Bulk bill doctors are getting rare and your chemist bill may be just as long as your grocery bill, but according to a Tweed financial planner there are plenty of ways to save money on health care without risking the big tax implications of axing your insurance.
AMP financial planner Wendy Scarlett knows private health insurance just got a whole lot more expensive with average premiums rising 5.06% from April 1.
This translates to about $70 extra for individuals with hospital cover and $150 extra for families making it super tempting to do away with insurance altogether.
But Ms Scarlett believes a safer approach is to review your extras cover and make sure you're not paying for things you don't need.
"While young singles are unlikely to need a hip replacement, empty nesters can remove their obstetrics cover," Ms Scarlett said.
"People can also reduce their monthly premiums by having a higher excess for hospital stays."
And of course there's nothing wrong with shopping around to find a better deal.
Savings can also be found in optical and dental health.
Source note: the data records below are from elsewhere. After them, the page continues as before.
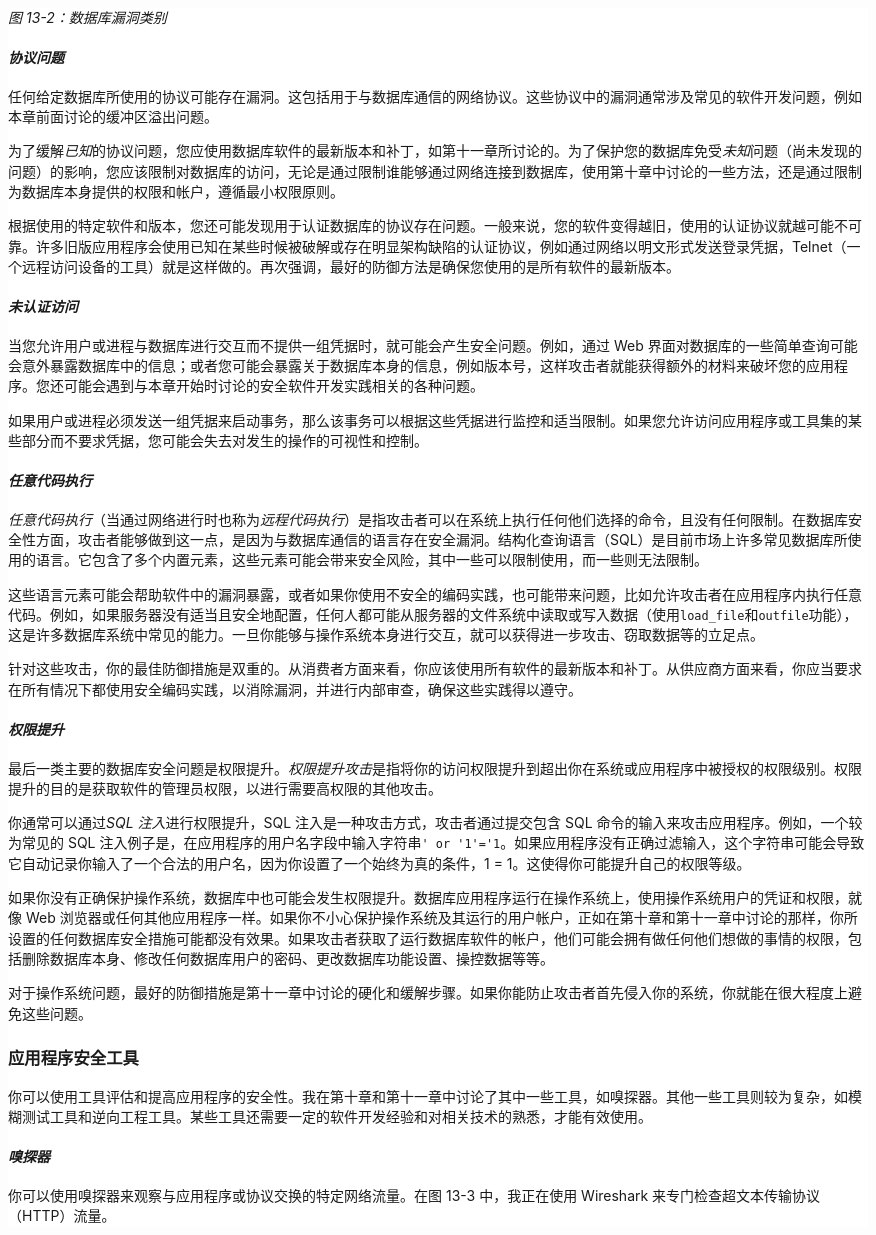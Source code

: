 *图 13-2：数据库漏洞类别*

#### *协议问题*

任何给定数据库所使用的协议可能存在漏洞。这包括用于与数据库通信的网络协议。这些协议中的漏洞通常涉及常见的软件开发问题，例如本章前面讨论的缓冲区溢出问题。

为了缓解*已知*的协议问题，您应使用数据库软件的最新版本和补丁，如第十一章所讨论的。为了保护您的数据库免受*未知*问题（尚未发现的问题）的影响，您应该限制对数据库的访问，无论是通过限制谁能够通过网络连接到数据库，使用第十章中讨论的一些方法，还是通过限制为数据库本身提供的权限和帐户，遵循最小权限原则。

根据使用的特定软件和版本，您还可能发现用于认证数据库的协议存在问题。一般来说，您的软件变得越旧，使用的认证协议就越可能不可靠。许多旧版应用程序会使用已知在某些时候被破解或存在明显架构缺陷的认证协议，例如通过网络以明文形式发送登录凭据，Telnet（一个远程访问设备的工具）就是这样做的。再次强调，最好的防御方法是确保您使用的是所有软件的最新版本。

#### *未认证访问*

当您允许用户或进程与数据库进行交互而不提供一组凭据时，就可能会产生安全问题。例如，通过 Web 界面对数据库的一些简单查询可能会意外暴露数据库中的信息；或者您可能会暴露关于数据库本身的信息，例如版本号，这样攻击者就能获得额外的材料来破坏您的应用程序。您还可能会遇到与本章开始时讨论的安全软件开发实践相关的各种问题。

如果用户或进程必须发送一组凭据来启动事务，那么该事务可以根据这些凭据进行监控和适当限制。如果您允许访问应用程序或工具集的某些部分而不要求凭据，您可能会失去对发生的操作的可视性和控制。

#### *任意代码执行*

*任意代码执行*（当通过网络进行时也称为*远程代码执行*）是指攻击者可以在系统上执行任何他们选择的命令，且没有任何限制。在数据库安全性方面，攻击者能够做到这一点，是因为与数据库通信的语言存在安全漏洞。结构化查询语言（SQL）是目前市场上许多常见数据库所使用的语言。它包含了多个内置元素，这些元素可能会带来安全风险，其中一些可以限制使用，而一些则无法限制。

这些语言元素可能会帮助软件中的漏洞暴露，或者如果你使用不安全的编码实践，也可能带来问题，比如允许攻击者在应用程序内执行任意代码。例如，如果服务器没有适当且安全地配置，任何人都可能从服务器的文件系统中读取或写入数据（使用`load_file`和`outfile`功能），这是许多数据库系统中常见的能力。一旦你能够与操作系统本身进行交互，就可以获得进一步攻击、窃取数据等的立足点。

针对这些攻击，你的最佳防御措施是双重的。从消费者方面来看，你应该使用所有软件的最新版本和补丁。从供应商方面来看，你应当要求在所有情况下都使用安全编码实践，以消除漏洞，并进行内部审查，确保这些实践得以遵守。

#### *权限提升*

最后一类主要的数据库安全问题是权限提升。*权限提升攻击*是指将你的访问权限提升到超出你在系统或应用程序中被授权的权限级别。权限提升的目的是获取软件的管理员权限，以进行需要高权限的其他攻击。

你通常可以通过*SQL 注入*进行权限提升，SQL 注入是一种攻击方式，攻击者通过提交包含 SQL 命令的输入来攻击应用程序。例如，一个较为常见的 SQL 注入例子是，在应用程序的用户名字段中输入字符串`' or '1'='1`。如果应用程序没有正确过滤输入，这个字符串可能会导致它自动记录你输入了一个合法的用户名，因为你设置了一个始终为真的条件，1 = 1。这使得你可能提升自己的权限等级。

如果你没有正确保护操作系统，数据库中也可能会发生权限提升。数据库应用程序运行在操作系统上，使用操作系统用户的凭证和权限，就像 Web 浏览器或任何其他应用程序一样。如果你不小心保护操作系统及其运行的用户帐户，正如在第十章和第十一章中讨论的那样，你所设置的任何数据库安全措施可能都没有效果。如果攻击者获取了运行数据库软件的帐户，他们可能会拥有做任何他们想做的事情的权限，包括删除数据库本身、修改任何数据库用户的密码、更改数据库功能设置、操控数据等等。

对于操作系统问题，最好的防御措施是第十一章中讨论的硬化和缓解步骤。如果你能防止攻击者首先侵入你的系统，你就能在很大程度上避免这些问题。

### 应用程序安全工具

你可以使用工具评估和提高应用程序的安全性。我在第十章和第十一章中讨论了其中一些工具，如嗅探器。其他一些工具则较为复杂，如模糊测试工具和逆向工程工具。某些工具还需要一定的软件开发经验和对相关技术的熟悉，才能有效使用。

#### *嗅探器*

你可以使用嗅探器来观察与应用程序或协议交换的特定网络流量。在图 13-3 中，我正在使用 Wireshark 来专门检查超文本传输协议（HTTP）流量。
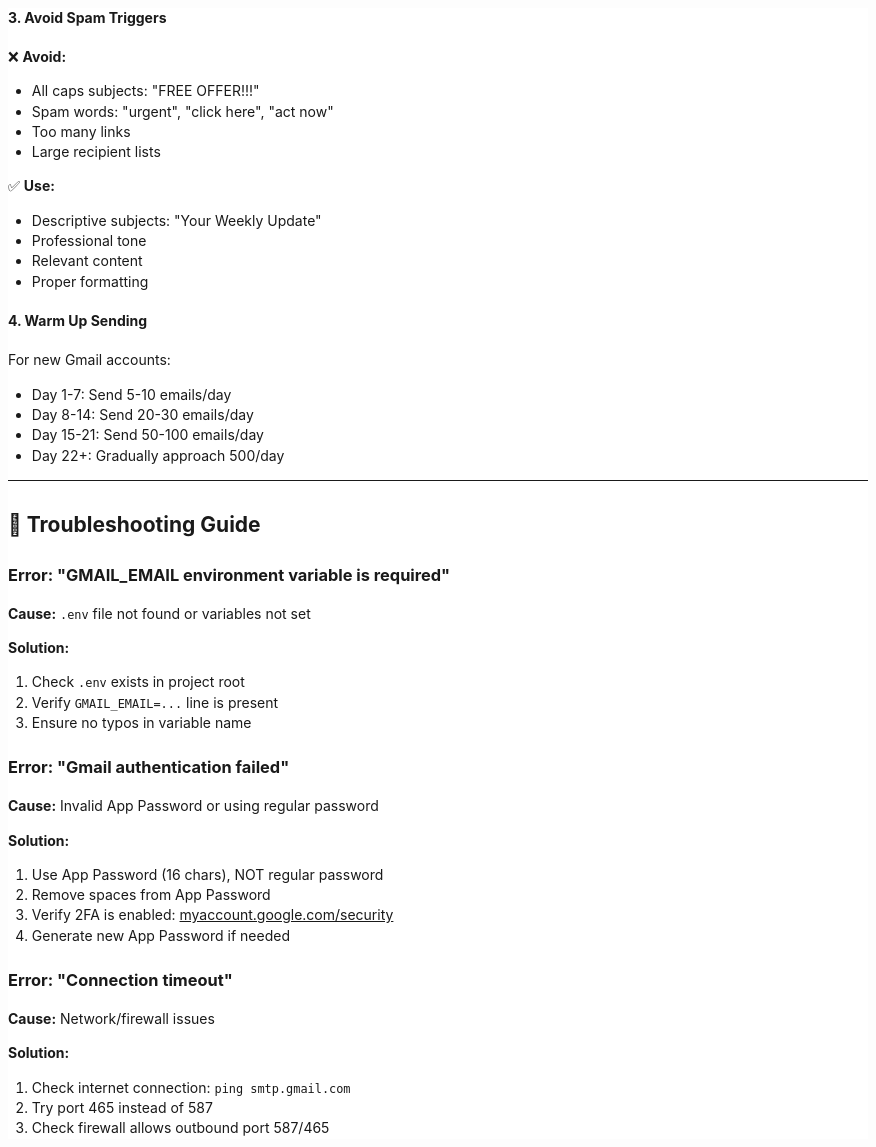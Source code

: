 #### 3. Avoid Spam Triggers

❌ **Avoid:**
- All caps subjects: "FREE OFFER!!!"
- Spam words: "urgent", "click here", "act now"
- Too many links
- Large recipient lists

✅ **Use:**
- Descriptive subjects: "Your Weekly Update"
- Professional tone
- Relevant content
- Proper formatting

#### 4. Warm Up Sending

For new Gmail accounts:
- Day 1-7: Send 5-10 emails/day
- Day 8-14: Send 20-30 emails/day
- Day 15-21: Send 50-100 emails/day
- Day 22+: Gradually approach 500/day

---

## 🐛 Troubleshooting Guide

### Error: "GMAIL_EMAIL environment variable is required"

**Cause:** `.env` file not found or variables not set

**Solution:**
1. Check `.env` exists in project root
2. Verify `GMAIL_EMAIL=...` line is present
3. Ensure no typos in variable name

### Error: "Gmail authentication failed"

**Cause:** Invalid App Password or using regular password

**Solution:**
1. Use App Password (16 chars), NOT regular password
2. Remove spaces from App Password
3. Verify 2FA is enabled: [myaccount.google.com/security](https://myaccount.google.com/security)
4. Generate new App Password if needed

### Error: "Connection timeout"

**Cause:** Network/firewall issues

**Solution:**
1. Check internet connection: `ping smtp.gmail.com`
2. Try port 465 instead of 587
3. Check firewall allows outbound port 587/465
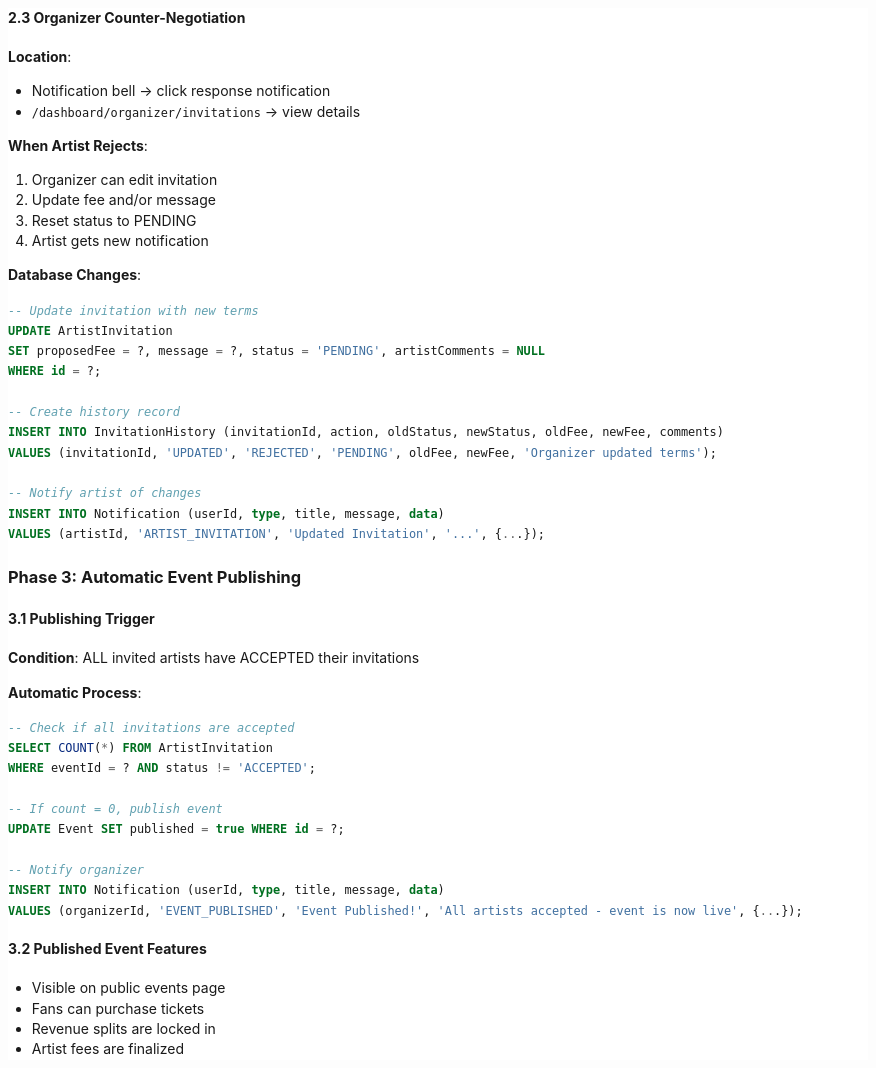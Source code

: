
 ```sql
```

#### 2.3 Organizer Counter-Negotiation
**Location**: 
- Notification bell → click response notification
- `/dashboard/organizer/invitations` → view details

**When Artist Rejects**:
1. Organizer can edit invitation
2. Update fee and/or message
3. Reset status to PENDING
4. Artist gets new notification

**Database Changes**:
```sql
-- Update invitation with new terms
UPDATE ArtistInvitation 
SET proposedFee = ?, message = ?, status = 'PENDING', artistComments = NULL
WHERE id = ?;

-- Create history record
INSERT INTO InvitationHistory (invitationId, action, oldStatus, newStatus, oldFee, newFee, comments)
VALUES (invitationId, 'UPDATED', 'REJECTED', 'PENDING', oldFee, newFee, 'Organizer updated terms');

-- Notify artist of changes
INSERT INTO Notification (userId, type, title, message, data)
VALUES (artistId, 'ARTIST_INVITATION', 'Updated Invitation', '...', {...});
```

### Phase 3: Automatic Event Publishing

#### 3.1 Publishing Trigger
**Condition**: ALL invited artists have ACCEPTED their invitations

**Automatic Process**:
```sql
-- Check if all invitations are accepted
SELECT COUNT(*) FROM ArtistInvitation 
WHERE eventId = ? AND status != 'ACCEPTED';

-- If count = 0, publish event
UPDATE Event SET published = true WHERE id = ?;

-- Notify organizer
INSERT INTO Notification (userId, type, title, message, data)
VALUES (organizerId, 'EVENT_PUBLISHED', 'Event Published!', 'All artists accepted - event is now live', {...});
```

#### 3.2 Published Event Features
- Visible on public events page
- Fans can purchase tickets
- Revenue splits are locked in
- Artist fees are finalized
"With the average price of prescription glasses now more than $300, many people are tempted to put off buying a new pair," Ms Scarlett said.
"However with a wide variety of discount optical stores available offering inexpensive frames and lenses, it's worth shopping around.
"If a person is covered for dental under their private health insurance, they may be able to access low-gap treatment by choosing a dentist who is preferred by their heath fund provider.
"If people aren't able to pay for costly procedures upfront, many dentists will allow payment plans."
Other tips include using university dental schools which offer substantially reduced rates, taking the offer of the generic brand prescription at the chemist and using discount chemists or online pharmacies where savings can be as high as 50%.